* **Task objective**
Transcribe the listing below only from the line with "48, 376 [389]）。" up to and including the line with "(c)然而，这种结果可以通过".

——————

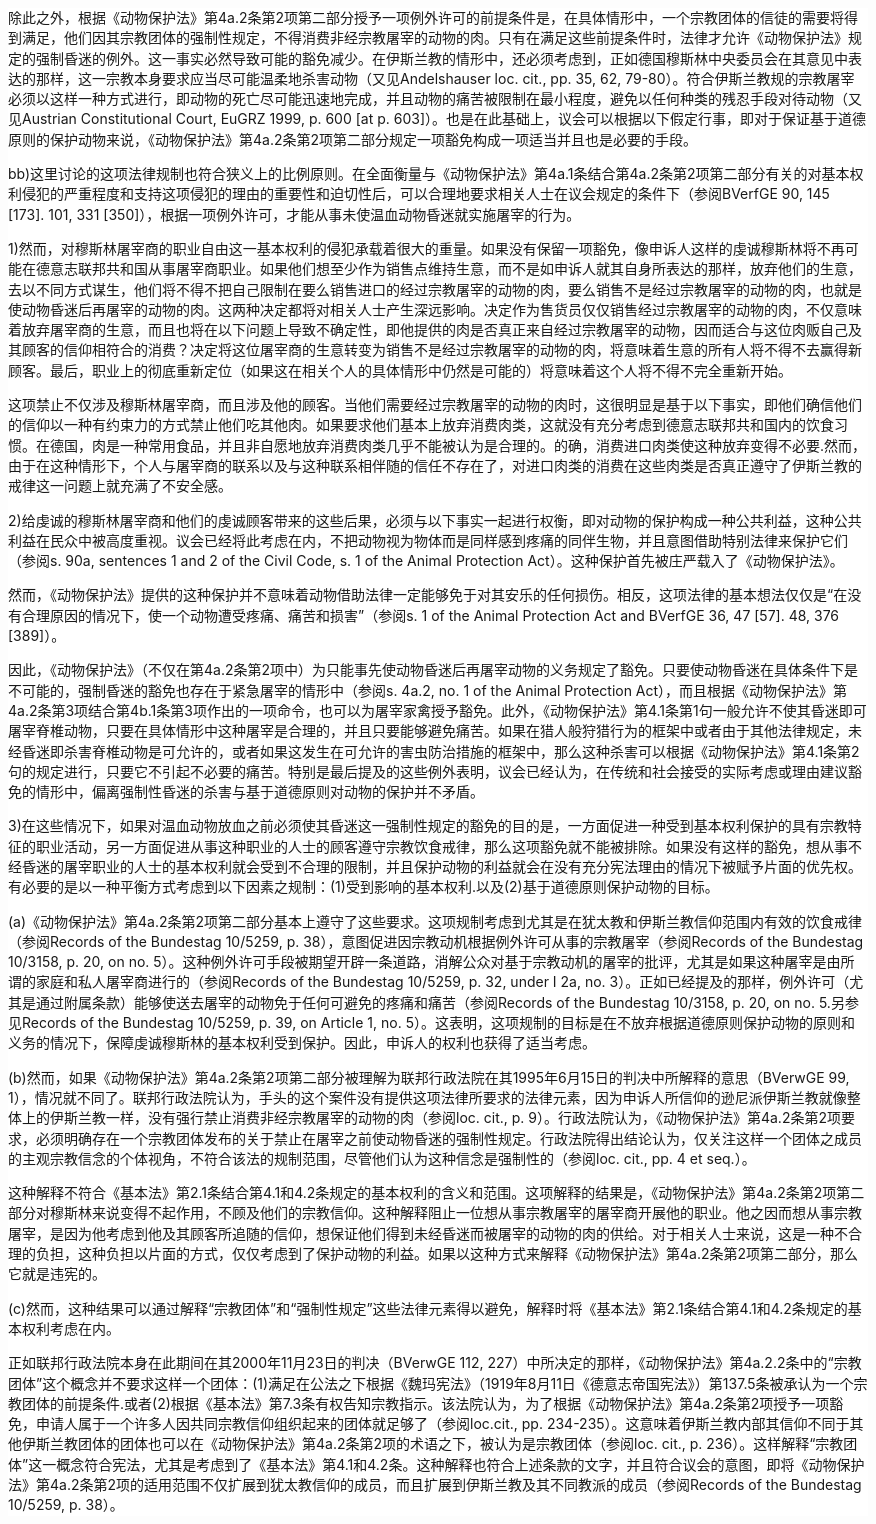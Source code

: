 除此之外，根据《动物保护法》第4a.2条第2项第二部分授予一项例外许可的前提条件是，在具体情形中，一个宗教团体的信徒的需要将得到满足，他们因其宗教团体的强制性规定，不得消费非经宗教屠宰的动物的肉。只有在满足这些前提条件时，法律才允许《动物保护法》规定的强制昏迷的例外。这一事实必然导致可能的豁免减少。在伊斯兰教的情形中，还必须考虑到，正如德国穆斯林中央委员会在其意见中表达的那样，这一宗教本身要求应当尽可能温柔地杀害动物（又见Andelshauser loc. cit., pp. 35, 62, 79-80）。符合伊斯兰教规的宗教屠宰必须以这样一种方式进行，即动物的死亡尽可能迅速地完成，并且动物的痛苦被限制在最小程度，避免以任何种类的残忍手段对待动物（又见Austrian Constitutional Court, EuGRZ 1999, p. 600 [at p. 603]）。也是在此基础上，议会可以根据以下假定行事，即对于保证基于道德原则的保护动物来说，《动物保护法》第4a.2条第2项第二部分规定一项豁免构成一项适当并且也是必要的手段。

bb)这里讨论的这项法律规制也符合狭义上的比例原则。在全面衡量与《动物保护法》第4a.1条结合第4a.2条第2项第二部分有关的对基本权利侵犯的严重程度和支持这项侵犯的理由的重要性和迫切性后，可以合理地要求相关人士在议会规定的条件下（参阅BVerfGE 90, 145 [173]. 101, 331 [350]），根据一项例外许可，才能从事未使温血动物昏迷就实施屠宰的行为。

1)然而，对穆斯林屠宰商的职业自由这一基本权利的侵犯承载着很大的重量。如果没有保留一项豁免，像申诉人这样的虔诚穆斯林将不再可能在德意志联邦共和国从事屠宰商职业。如果他们想至少作为销售点维持生意，而不是如申诉人就其自身所表达的那样，放弃他们的生意，去以不同方式谋生，他们将不得不把自己限制在要么销售进口的经过宗教屠宰的动物的肉，要么销售不是经过宗教屠宰的动物的肉，也就是使动物昏迷后再屠宰的动物的肉。这两种决定都将对相关人士产生深远影响。决定作为售货员仅仅销售经过宗教屠宰的动物的肉，不仅意味着放弃屠宰商的生意，而且也将在以下问题上导致不确定性，即他提供的肉是否真正来自经过宗教屠宰的动物，因而适合与这位肉贩自己及其顾客的信仰相符合的消费？决定将这位屠宰商的生意转变为销售不是经过宗教屠宰的动物的肉，将意味着生意的所有人将不得不去赢得新顾客。最后，职业上的彻底重新定位（如果这在相关个人的具体情形中仍然是可能的）将意味着这个人将不得不完全重新开始。

这项禁止不仅涉及穆斯林屠宰商，而且涉及他的顾客。当他们需要经过宗教屠宰的动物的肉时，这很明显是基于以下事实，即他们确信他们的信仰以一种有约束力的方式禁止他们吃其他肉。如果要求他们基本上放弃消费肉类，这就没有充分考虑到德意志联邦共和国内的饮食习惯。在德国，肉是一种常用食品，并且非自愿地放弃消费肉类几乎不能被认为是合理的。的确，消费进口肉类使这种放弃变得不必要.然而，由于在这种情形下，个人与屠宰商的联系以及与这种联系相伴随的信任不存在了，对进口肉类的消费在这些肉类是否真正遵守了伊斯兰教的戒律这一问题上就充满了不安全感。

2)给虔诚的穆斯林屠宰商和他们的虔诚顾客带来的这些后果，必须与以下事实一起进行权衡，即对动物的保护构成一种公共利益，这种公共利益在民众中被高度重视。议会已经将此考虑在内，不把动物视为物体而是同样感到疼痛的同伴生物，并且意图借助特别法律来保护它们（参阅s. 90a, sentences 1 and 2 of the Civil Code, s. 1 of the Animal Protection Act）。这种保护首先被庄严载入了《动物保护法》。

然而，《动物保护法》提供的这种保护并不意味着动物借助法律一定能够免于对其安乐的任何损伤。相反，这项法律的基本想法仅仅是“在没有合理原因的情况下，使一个动物遭受疼痛、痛苦和损害”（参阅s. 1 of the Animal Protection Act and BVerfGE 36, 47 [57]. 48, 376 [389]）。

因此，《动物保护法》（不仅在第4a.2条第2项中）为只能事先使动物昏迷后再屠宰动物的义务规定了豁免。只要使动物昏迷在具体条件下是不可能的，强制昏迷的豁免也存在于紧急屠宰的情形中（参阅s. 4a.2, no. 1 of the Animal Protection Act），而且根据《动物保护法》第4a.2条第3项结合第4b.1条第3项作出的一项命令，也可以为屠宰家禽授予豁免。此外，《动物保护法》第4.1条第1句一般允许不使其昏迷即可屠宰脊椎动物，只要在具体情形中这种屠宰是合理的，并且只要能够避免痛苦。如果在猎人般狩猎行为的框架中或者由于其他法律规定，未经昏迷即杀害脊椎动物是可允许的，或者如果这发生在可允许的害虫防治措施的框架中，那么这种杀害可以根据《动物保护法》第4.1条第2句的规定进行，只要它不引起不必要的痛苦。特别是最后提及的这些例外表明，议会已经认为，在传统和社会接受的实际考虑或理由建议豁免的情形中，偏离强制性昏迷的杀害与基于道德原则对动物的保护并不矛盾。

3)在这些情况下，如果对温血动物放血之前必须使其昏迷这一强制性规定的豁免的目的是，一方面促进一种受到基本权利保护的具有宗教特征的职业活动，另一方面促进从事这种职业的人士的顾客遵守宗教饮食戒律，那么这项豁免就不能被排除。如果没有这样的豁免，想从事不经昏迷的屠宰职业的人士的基本权利就会受到不合理的限制，并且保护动物的利益就会在没有充分宪法理由的情况下被赋予片面的优先权。有必要的是以一种平衡方式考虑到以下因素之规制：(1)受到影响的基本权利.以及(2)基于道德原则保护动物的目标。

(a)《动物保护法》第4a.2条第2项第二部分基本上遵守了这些要求。这项规制考虑到尤其是在犹太教和伊斯兰教信仰范围内有效的饮食戒律（参阅Records of the Bundestag 10/5259, p. 38），意图促进因宗教动机根据例外许可从事的宗教屠宰（参阅Records of the Bundestag 10/3158, p. 20, on no. 5）。这种例外许可手段被期望开辟一条道路，消解公众对基于宗教动机的屠宰的批评，尤其是如果这种屠宰是由所谓的家庭和私人屠宰商进行的（参阅Records of the Bundestag 10/5259, p. 32, under I 2a, no. 3）。正如已经提及的那样，例外许可（尤其是通过附属条款）能够使送去屠宰的动物免于任何可避免的疼痛和痛苦（参阅Records of the Bundestag 10/3158, p. 20, on no. 5.另参见Records of the Bundestag 10/5259, p. 39, on Article 1, no. 5）。这表明，这项规制的目标是在不放弃根据道德原则保护动物的原则和义务的情况下，保障虔诚穆斯林的基本权利受到保护。因此，申诉人的权利也获得了适当考虑。

(b)然而，如果《动物保护法》第4a.2条第2项第二部分被理解为联邦行政法院在其1995年6月15日的判决中所解释的意思（BVerwGE 99, 1），情况就不同了。联邦行政法院认为，手头的这个案件没有提供这项法律所要求的法律元素，因为申诉人所信仰的逊尼派伊斯兰教就像整体上的伊斯兰教一样，没有强行禁止消费非经宗教屠宰的动物的肉（参阅loc. cit., p. 9）。行政法院认为，《动物保护法》第4a.2条第2项要求，必须明确存在一个宗教团体发布的关于禁止在屠宰之前使动物昏迷的强制性规定。行政法院得出结论认为，仅关注这样一个团体之成员的主观宗教信念的个体视角，不符合该法的规制范围，尽管他们认为这种信念是强制性的（参阅loc. cit., pp. 4 et seq.）。

这种解释不符合《基本法》第2.1条结合第4.1和4.2条规定的基本权利的含义和范围。这项解释的结果是，《动物保护法》第4a.2条第2项第二部分对穆斯林来说变得不起作用，不顾及他们的宗教信仰。这种解释阻止一位想从事宗教屠宰的屠宰商开展他的职业。他之因而想从事宗教屠宰，是因为他考虑到他及其顾客所追随的信仰，想保证他们得到未经昏迷而被屠宰的动物的肉的供给。对于相关人士来说，这是一种不合理的负担，这种负担以片面的方式，仅仅考虑到了保护动物的利益。如果以这种方式来解释《动物保护法》第4a.2条第2项第二部分，那么它就是违宪的。

(c)然而，这种结果可以通过解释“宗教团体”和“强制性规定”这些法律元素得以避免，解释时将《基本法》第2.1条结合第4.1和4.2条规定的基本权利考虑在内。

正如联邦行政法院本身在此期间在其2000年11月23日的判决（BVerwGE 112, 227）中所决定的那样，《动物保护法》第4a.2.2条中的“宗教团体”这个概念并不要求这样一个团体：(1)满足在公法之下根据《魏玛宪法》（1919年8月11日《德意志帝国宪法》）第137.5条被承认为一个宗教团体的前提条件.或者(2)根据《基本法》第7.3条有权告知宗教指示。该法院认为，为了根据《动物保护法》第4a.2条第2项授予一项豁免，申请人属于一个许多人因共同宗教信仰组织起来的团体就足够了（参阅loc.cit., pp. 234-235）。这意味着伊斯兰教内部其信仰不同于其他伊斯兰教团体的团体也可以在《动物保护法》第4a.2条第2项的术语之下，被认为是宗教团体（参阅loc. cit., p. 236）。这样解释“宗教团体”这一概念符合宪法，尤其是考虑到了《基本法》第4.1和4.2条。这种解释也符合上述条款的文字，并且符合议会的意图，即将《动物保护法》第4a.2条第2项的适用范围不仅扩展到犹太教信仰的成员，而且扩展到伊斯兰教及其不同教派的成员（参阅Records of the Bundestag 10/5259, p. 38）。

——————

* **Exercise output**
然而，《动物保护法》提供的这种保护并不意味着动物借助法律一定能够免于对其安乐的任何损伤。相反，这项法律的基本想法仅仅是“在没有合理原因的情况下，使一个动物遭受疼痛、痛苦和损害”（参阅s. 1 of the Animal Protection Act and BVerfGE 36, 47 [57]. 48, 376 [389]）。

因此，《动物保护法》（不仅在第4a.2条第2项中）为只能事先使动物昏迷后再屠宰动物的义务规定了豁免。只要使动物昏迷在具体条件下是不可能的，强制昏迷的豁免也存在于紧急屠宰的情形中（参阅s. 4a.2, no. 1 of the Animal Protection Act），而且根据《动物保护法》第4a.2条第3项结合第4b.1条第3项作出的一项命令，也可以为屠宰家禽授予豁免。此外，《动物保护法》第4.1条第1句一般允许不使其昏迷即可屠宰脊椎动物，只要在具体情形中这种屠宰是合理的，并且只要能够避免痛苦。如果在猎人般狩猎行为的框架中或者由于其他法律规定，未经昏迷即杀害脊椎动物是可允许的，或者如果这发生在可允许的害虫防治措施的框架中，那么这种杀害可以根据《动物保护法》第4.1条第2句的规定进行，只要它不引起不必要的痛苦。特别是最后提及的这些例外表明，议会已经认为，在传统和社会接受的实际考虑或理由建议豁免的情形中，偏离强制性昏迷的杀害与基于道德原则对动物的保护并不矛盾。

3)在这些情况下，如果对温血动物放血之前必须使其昏迷这一强制性规定的豁免的目的是，一方面促进一种受到基本权利保护的具有宗教特征的职业活动，另一方面促进从事这种职业的人士的顾客遵守宗教饮食戒律，那么这项豁免就不能被排除。如果没有这样的豁免，想从事不经昏迷的屠宰职业的人士的基本权利就会受到不合理的限制，并且保护动物的利益就会在没有充分宪法理由的情况下被赋予片面的优先权。有必要的是以一种平衡方式考虑到以下因素之规制：(1)受到影响的基本权利.以及(2)基于道德原则保护动物的目标。

(a)《动物保护法》第4a.2条第2项第二部分基本上遵守了这些要求。这项规制考虑到尤其是在犹太教和伊斯兰教信仰范围内有效的饮食戒律（参阅Records of the Bundestag 10/5259, p. 38），意图促进因宗教动机根据例外许可从事的宗教屠宰（参阅Records of the Bundestag 10/3158, p. 20, on no. 5）。这种例外许可手段被期望开辟一条道路，消解公众对基于宗教动机的屠宰的批评，尤其是如果这种屠宰是由所谓的家庭和私人屠宰商进行的（参阅Records of the Bundestag 10/5259, p. 32, under I 2a, no. 3）。正如已经提及的那样，例外许可（尤其是通过附属条款）能够使送去屠宰的动物免于任何可避免的疼痛和痛苦（参阅Records of the Bundestag 10/3158, p. 20, on no. 5.另参见Records of the Bundestag 10/5259, p. 39, on Article 1, no. 5）。这表明，这项规制的目标是在不放弃根据道德原则保护动物的原则和义务的情况下，保障虔诚穆斯林的基本权利受到保护。因此，申诉人的权利也获得了适当考虑。

(b)然而，如果《动物保护法》第4a.2条第2项第二部分被理解为联邦行政法院在其1995年6月15日的判决中所解释的意思（BVerwGE 99, 1），情况就不同了。联邦行政法院认为，手头的这个案件没有提供这项法律所要求的法律元素，因为申诉人所信仰的逊尼派伊斯兰教就像整体上的伊斯兰教一样，没有强行禁止消费非经宗教屠宰的动物的肉（参阅loc. cit., p. 9）。行政法院认为，《动物保护法》第4a.2条第2项要求，必须明确存在一个宗教团体发布的关于禁止在屠宰之前使动物昏迷的强制性规定。行政法院得出结论认为，仅关注这样一个团体之成员的主观宗教信念的个体视角，不符合该法的规制范围，尽管他们认为这种信念是强制性的（参阅loc. cit., pp. 4 et seq.）。

这种解释不符合《基本法》第2.1条结合第4.1和4.2条规定的基本权利的含义和范围。这项解释的结果是，《动物保护法》第4a.2条第2项第二部分对穆斯林来说变得不起作用，不顾及他们的宗教信仰。这种解释阻止一位想从事宗教屠宰的屠宰商开展他的职业。他之因而想从事宗教屠宰，是因为他考虑到他及其顾客所追随的信仰，想保证他们得到未经昏迷而被屠宰的动物的肉的供给。对于相关人士来说，这是一种不合理的负担，这种负担以片面的方式，仅仅考虑到了保护动物的利益。如果以这种方式来解释《动物保护法》第4a.2条第2项第二部分，那么它就是违宪的。

(c)然而，这种结果可以通过解释“宗教团体”和“强制性规定”这些法律元素得以避免，解释时将《基本法》第2.1条结合第4.1和4.2条规定的基本权利考虑在内。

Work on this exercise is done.